### Material for this task
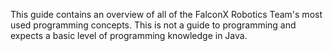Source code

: This guide contains an overview of all of the FalconX Robotics Team's most used programming concepts. This is not a guide to programming and expects a basic level of programming knowledge in Java. 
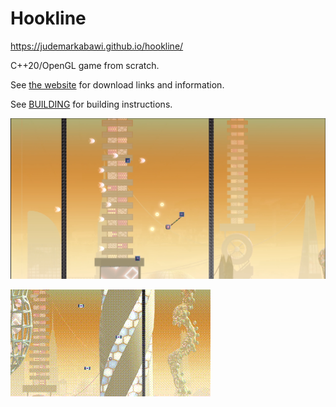 # Hookline
https://judemarkabawi.github.io/hookline/

C++20/OpenGL game from scratch.

See [the website](https://judemarkabawi.github.io/hookline/) for download links and information.

See [BUILDING](BUILDING.md) for building instructions.

![Gameplay Screenshot](./docs/screenshot.png)

![Gameplay GIF](./docs/gameplay.gif)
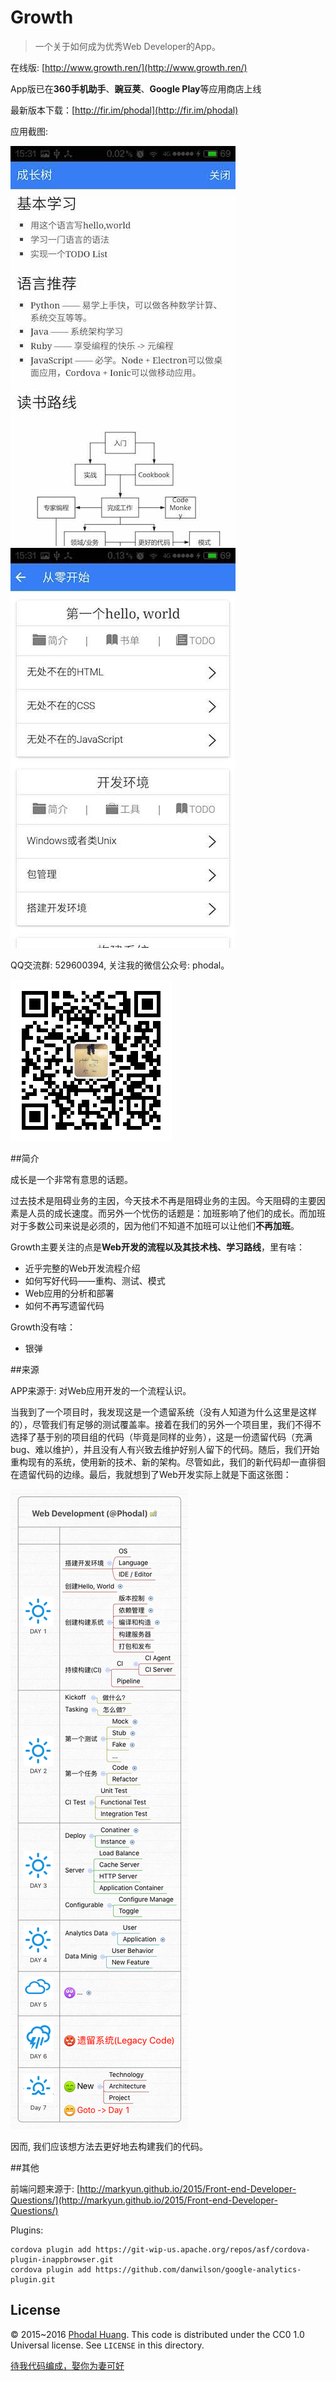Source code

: # Growth

> 一个关于如何成为优秀Web Developer的App。

在线版: [http://www.growth.ren/](http://www.growth.ren/)

App版已在**360手机助手**、**豌豆荚**、**Google Play**等应用商店上线

最新版本下载：[http://fir.im/phodal](http://fir.im/phodal)

应用截图:

![1.pic](screenshot/1.pic.jpg) ![2.pic](screenshot/2.pic.jpg)

QQ交流群: 529600394, 关注我的微信公众号: phodal。

![QRCode](www/img/wechat.jpg)

##简介

成长是一个非常有意思的话题。

过去技术是阻碍业务的主因，今天技术不再是阻碍业务的主因。今天阻碍的主要因素是人员的成长速度。而另外一个忧伤的话题是：加班影响了他们的成长。而加班对于多数公司来说是必须的，因为他们不知道不加班可以让他们**不再加班**。

Growth主要关注的点是**Web开发的流程以及其技术栈、学习路线**，里有啥：

 - 近乎完整的Web开发流程介绍 
 - 如何写好代码——重构、测试、模式
 - Web应用的分析和部署
 - 如何不再写遗留代码

Growth没有啥： 

 - 银弹

##来源

APP来源于: 对Web应用开发的一个流程认识。

当我到了一个项目时，我发现这是一个遗留系统（没有人知道为什么这里是这样的），尽管我们有足够的测试覆盖率。接着在我们的另外一个项目里，我们不得不选择了基于别的项目组的代码（毕竟是同样的业务），这是一份遗留代码（充满bug、难以维护），并且没有人有兴致去维护好别人留下的代码。随后，我们开始重构现有的系统，使用新的技术、新的架构。尽管如此，我们的新代码却一直徘徊在遗留代码的边缘。最后，我就想到了Web开发实际上就是下面这张图：

![Web](www/img/seven.png)

因而, 我们应该想方法去更好地去构建我们的代码。

##其他

前端问题来源于: [http://markyun.github.io/2015/Front-end-Developer-Questions/](http://markyun.github.io/2015/Front-end-Developer-Questions/)

Plugins:

    cordova plugin add https://git-wip-us.apache.org/repos/asf/cordova-plugin-inappbrowser.git
    cordova plugin add https://github.com/danwilson/google-analytics-plugin.git

## License

© 2015~2016 [Phodal Huang](https://www.phodal.com). This code is distributed under the CC0 1.0 Universal license. See `LICENSE` in this directory.

[待我代码编成，娶你为妻可好](http://www.xuntayizhan.com/person/ji-ke-ai-qing-zhi-er-shi-dai-wo-dai-ma-bian-cheng-qu-ni-wei-qi-ke-hao-wan/)
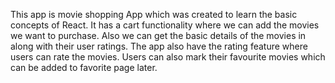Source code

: This app is movie shopping App which was created to learn the basic concepts of React. It has a cart functionality where we can add the movies we want to purchase.
Also we can get the basic details of the movies in along with their user ratings. The app also have the rating feature where users can rate the movies.
Users can also mark their favourite movies which can be added to favorite page later.
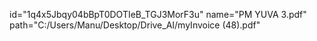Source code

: id="1q4x5Jbqy04bBpT0DOTIeB_TGJ3MorF3u"
name="PM YUVA 3.pdf"
path="C:/Users/Manu/Desktop/Drive_AI/myInvoice (48).pdf"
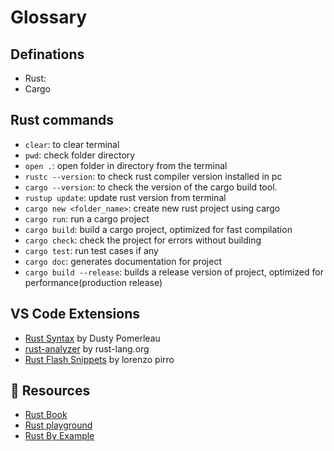 # Glossary

## Definations

- Rust:
- Cargo

## Rust commands

- `clear`: to clear terminal
- `pwd`: check folder directory
- `open .`: open folder in directory from the terminal
- `rustc --version`: to check rust compiler version installed in pc
- `cargo --version`: to check the version of the cargo build tool.
- `rustup update`: update rust version from terminal
- `cargo new <folder_name>`: create new rust project using cargo
- `cargo run`: run a cargo project
- `cargo build`: build a cargo project, optimized for fast compilation 
- `cargo check`: check the project for errors without building
- `cargo test`: run test cases if any
- `cargo doc`: generates documentation for project
- `cargo build --release`: builds a release version of project, optimized for performance(production release)

## VS Code Extensions

- [Rust Syntax](https://marketplace.visualstudio.com/items?itemName=dustypomerleau.rust-syntax) by Dusty Pomerleau
- [rust-analyzer](https://marketplace.visualstudio.com/items?itemName=rust-lang.rust-analyzer) by rust-lang.org
- [Rust Flash Snippets](https://marketplace.visualstudio.com/items?itemName=lorenzopirro.rust-flash-snippets) by lorenzo pirro



## 🔗 Resources
- [Rust Book](https://doc.rust-lang.org/book/ch01-00-getting-started.html)
- [Rust playground](https://play.rust-lang.org/?version=stable&mode=debug&edition=2024)
- [Rust By Example](https://doc.rust-lang.org/rust-by-example/meta/playground.html)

### Work task
Would you repeat the material exactly, keeping out any pictures?

### Answer area
Source code

: This guide contains an overview of all of the FalconX Robotics Team's most used programming concepts. This is not a guide to programming and expects a basic level of programming knowledge in Java. 
 # Hookline
https://judemarkabawi.github.io/hookline/

C++20/OpenGL game from scratch.

See [the website](https://judemarkabawi.github.io/hookline/) for download links and information.

See [BUILDING](BUILDING.md) for building instructions.

![Gameplay Screenshot](./docs/screenshot.png)

![Gameplay GIF](./docs/gameplay.gif)
Source code

: # Growth

> 一个关于如何成为优秀Web Developer的App。

在线版: [http://www.growth.ren/](http://www.growth.ren/)

App版已在**360手机助手**、**豌豆荚**、**Google Play**等应用商店上线

最新版本下载：[http://fir.im/phodal](http://fir.im/phodal)

应用截图:

![1.pic](screenshot/1.pic.jpg) ![2.pic](screenshot/2.pic.jpg)

QQ交流群: 529600394, 关注我的微信公众号: phodal。

![QRCode](www/img/wechat.jpg)

##简介

成长是一个非常有意思的话题。

过去技术是阻碍业务的主因，今天技术不再是阻碍业务的主因。今天阻碍的主要因素是人员的成长速度。而另外一个忧伤的话题是：加班影响了他们的成长。而加班对于多数公司来说是必须的，因为他们不知道不加班可以让他们**不再加班**。

Growth主要关注的点是**Web开发的流程以及其技术栈、学习路线**，里有啥：

 - 近乎完整的Web开发流程介绍 
 - 如何写好代码——重构、测试、模式
 - Web应用的分析和部署
 - 如何不再写遗留代码

Growth没有啥： 

 - 银弹

##来源

APP来源于: 对Web应用开发的一个流程认识。

当我到了一个项目时，我发现这是一个遗留系统（没有人知道为什么这里是这样的），尽管我们有足够的测试覆盖率。接着在我们的另外一个项目里，我们不得不选择了基于别的项目组的代码（毕竟是同样的业务），这是一份遗留代码（充满bug、难以维护），并且没有人有兴致去维护好别人留下的代码。随后，我们开始重构现有的系统，使用新的技术、新的架构。尽管如此，我们的新代码却一直徘徊在遗留代码的边缘。最后，我就想到了Web开发实际上就是下面这张图：

![Web](www/img/seven.png)

因而, 我们应该想方法去更好地去构建我们的代码。

##其他

前端问题来源于: [http://markyun.github.io/2015/Front-end-Developer-Questions/](http://markyun.github.io/2015/Front-end-Developer-Questions/)

Plugins:

    cordova plugin add https://git-wip-us.apache.org/repos/asf/cordova-plugin-inappbrowser.git
    cordova plugin add https://github.com/danwilson/google-analytics-plugin.git

## License

© 2015~2016 [Phodal Huang](https://www.phodal.com). This code is distributed under the CC0 1.0 Universal license. See `LICENSE` in this directory.

[待我代码编成，娶你为妻可好](http://www.xuntayizhan.com/person/ji-ke-ai-qing-zhi-er-shi-dai-wo-dai-ma-bian-cheng-qu-ni-wei-qi-ke-hao-wan/)
Source code

: This app is movie shopping App which was created to learn the basic concepts of React. It has a cart functionality where we can add the movies we want to purchase.
Also we can get the basic details of the movies in along with their user ratings. The app also have the rating feature where users can rate the movies.
Users can also mark their favourite movies which can be added to favorite page later.
Source code

: id="1q4x5Jbqy04bBpT0DOTIeB_TGJ3MorF3u"
name="PM YUVA 3.pdf"
path="C:/Users/Manu/Desktop/Drive_AI/myInvoice (48).pdf"
 # Glossary

## Definations

- Rust:
- Cargo

## Rust commands

- `clear`: to clear terminal
- `pwd`: check folder directory
- `open .`: open folder in directory from the terminal
- `rustc --version`: to check rust compiler version installed in pc
- `cargo --version`: to check the version of the cargo build tool.
- `rustup update`: update rust version from terminal
- `cargo new <folder_name>`: create new rust project using cargo
- `cargo run`: run a cargo project
- `cargo build`: build a cargo project, optimized for fast compilation 
- `cargo check`: check the project for errors without building
- `cargo test`: run test cases if any
- `cargo doc`: generates documentation for project
- `cargo build --release`: builds a release version of project, optimized for performance(production release)

## VS Code Extensions

- [Rust Syntax](https://marketplace.visualstudio.com/items?itemName=dustypomerleau.rust-syntax) by Dusty Pomerleau
- [rust-analyzer](https://marketplace.visualstudio.com/items?itemName=rust-lang.rust-analyzer) by rust-lang.org
- [Rust Flash Snippets](https://marketplace.visualstudio.com/items?itemName=lorenzopirro.rust-flash-snippets) by lorenzo pirro



## 🔗 Resources
- [Rust Book](https://doc.rust-lang.org/book/ch01-00-getting-started.html)
- [Rust playground](https://play.rust-lang.org/?version=stable&mode=debug&edition=2024)
- [Rust By Example](https://doc.rust-lang.org/rust-by-example/meta/playground.html)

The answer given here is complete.